3 Dye Styles To Create A Distinctive, Personalized Concrete Patio

Posted on

Concrete products might seem like a boring material for your new backyard patio. But concrete is far more versatile than many industrial projects might lead you to believe. A range of dyes exist that can help you or a concrete contractor create a patio floor with vivid hues, the look of marble, or even a custom-designed stencil as the centerpiece.

What are the dye styles available for concrete projects – and how do you know which is right for your project?

Pigment Dyes

Pigment dyes are powdered dyes that are stirred in with concrete at the time of mixing. The dyeing is usually done before your patio is poured so that the color is evenly saturated and minor surface damage doesn't reveal plain concrete underneath.
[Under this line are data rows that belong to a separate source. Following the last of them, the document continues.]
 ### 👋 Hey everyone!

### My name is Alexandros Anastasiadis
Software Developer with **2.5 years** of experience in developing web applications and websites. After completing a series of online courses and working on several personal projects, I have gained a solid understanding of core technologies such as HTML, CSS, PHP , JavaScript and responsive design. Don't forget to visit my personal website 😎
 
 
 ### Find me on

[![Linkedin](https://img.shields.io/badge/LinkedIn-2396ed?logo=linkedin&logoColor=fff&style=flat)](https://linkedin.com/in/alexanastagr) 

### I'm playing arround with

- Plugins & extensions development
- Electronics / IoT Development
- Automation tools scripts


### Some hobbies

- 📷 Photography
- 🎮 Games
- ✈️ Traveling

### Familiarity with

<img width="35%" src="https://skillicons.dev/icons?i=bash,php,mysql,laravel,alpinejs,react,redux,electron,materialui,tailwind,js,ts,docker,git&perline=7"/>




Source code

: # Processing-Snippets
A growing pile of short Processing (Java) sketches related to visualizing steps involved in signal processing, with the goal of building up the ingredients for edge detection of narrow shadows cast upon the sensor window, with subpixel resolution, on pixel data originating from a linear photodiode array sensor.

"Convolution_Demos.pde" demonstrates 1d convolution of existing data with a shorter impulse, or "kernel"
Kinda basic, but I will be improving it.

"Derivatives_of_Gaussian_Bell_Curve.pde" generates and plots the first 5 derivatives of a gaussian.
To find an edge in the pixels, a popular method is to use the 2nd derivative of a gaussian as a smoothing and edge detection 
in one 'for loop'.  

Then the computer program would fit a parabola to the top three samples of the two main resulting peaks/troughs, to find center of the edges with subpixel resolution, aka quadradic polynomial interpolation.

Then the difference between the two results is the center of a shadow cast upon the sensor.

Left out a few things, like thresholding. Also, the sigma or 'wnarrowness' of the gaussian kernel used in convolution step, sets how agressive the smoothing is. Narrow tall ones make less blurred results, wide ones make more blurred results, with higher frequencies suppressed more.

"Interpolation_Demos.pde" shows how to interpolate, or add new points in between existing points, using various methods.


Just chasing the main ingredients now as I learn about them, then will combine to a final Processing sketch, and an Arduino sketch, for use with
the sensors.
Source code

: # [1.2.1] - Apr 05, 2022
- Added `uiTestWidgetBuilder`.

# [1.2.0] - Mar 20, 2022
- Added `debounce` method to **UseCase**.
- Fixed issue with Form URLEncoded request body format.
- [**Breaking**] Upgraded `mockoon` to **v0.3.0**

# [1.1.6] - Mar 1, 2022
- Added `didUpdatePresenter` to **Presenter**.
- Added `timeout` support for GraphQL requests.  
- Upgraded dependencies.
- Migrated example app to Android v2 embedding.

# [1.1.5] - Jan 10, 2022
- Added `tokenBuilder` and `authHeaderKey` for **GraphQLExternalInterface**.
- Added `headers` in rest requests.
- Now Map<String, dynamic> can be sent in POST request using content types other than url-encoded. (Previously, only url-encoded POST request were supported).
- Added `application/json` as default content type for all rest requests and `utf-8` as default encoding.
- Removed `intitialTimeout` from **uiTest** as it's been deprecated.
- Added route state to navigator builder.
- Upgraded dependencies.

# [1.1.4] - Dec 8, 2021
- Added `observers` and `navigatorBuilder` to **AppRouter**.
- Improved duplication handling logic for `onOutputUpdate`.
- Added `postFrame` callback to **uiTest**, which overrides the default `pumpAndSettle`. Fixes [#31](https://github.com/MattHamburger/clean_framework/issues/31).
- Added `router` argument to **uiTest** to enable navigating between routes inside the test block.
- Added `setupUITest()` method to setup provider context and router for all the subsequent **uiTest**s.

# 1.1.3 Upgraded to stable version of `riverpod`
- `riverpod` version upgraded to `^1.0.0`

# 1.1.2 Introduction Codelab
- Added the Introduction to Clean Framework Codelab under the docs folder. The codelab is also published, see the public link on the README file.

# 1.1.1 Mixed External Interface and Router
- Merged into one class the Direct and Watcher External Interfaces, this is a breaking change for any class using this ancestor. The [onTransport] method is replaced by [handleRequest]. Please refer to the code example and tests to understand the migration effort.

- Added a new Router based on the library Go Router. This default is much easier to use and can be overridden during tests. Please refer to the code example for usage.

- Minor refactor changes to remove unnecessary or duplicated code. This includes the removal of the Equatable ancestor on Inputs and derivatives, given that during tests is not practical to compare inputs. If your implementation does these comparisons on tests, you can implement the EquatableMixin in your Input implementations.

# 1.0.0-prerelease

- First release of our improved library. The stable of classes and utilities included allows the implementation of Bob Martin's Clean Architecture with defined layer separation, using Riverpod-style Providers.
Pigment dyes are available in a wide variety of colors that range from neutral tones to bold hues. Your concrete contractor will have swatches and examples available for your consideration.

If you already have an existing concrete patio and don't want a complete redo, ask your concrete contractor about the possibility of adding a thin upper layer of new, dyed concrete. The result will be more prone to showing plain concrete when damaged, but pigment dyes offer a lot more color options than a stain paint for the surface.  

Acid Stains

Acid stains, also called acid etching stains, are a type of dye that causes a chemical reaction in the concrete to bring out the color and a swirled marble effect. Acid stains are available in fewer colors than pigment dyes but offer one of the easiest ways to make your concrete flooring look more high-end, even if you undergo the renovation on your own.

Concrete contractors can use a combination of acid staining and a stencil with traditional stains to create a custom, multi-layered effect. An example would be a stained compass on a marbled background.

Penetrating Dyes

Penetrating dyes are water-based stains that seep deep into the concrete in a similar manner as acid stains but without the chemical reaction. The dyes are available in a narrow range of colors than pigment dyes because the dye is slightly sheer in nature in the same way that wood stain colors but still shows off the textures of natural wood.

The penetrating dyes are a bit of a middle ground between pigment dyes and acid stains in that the color is more controllable, like pigments, but can be done over an existing patio with little effort, like acid stains.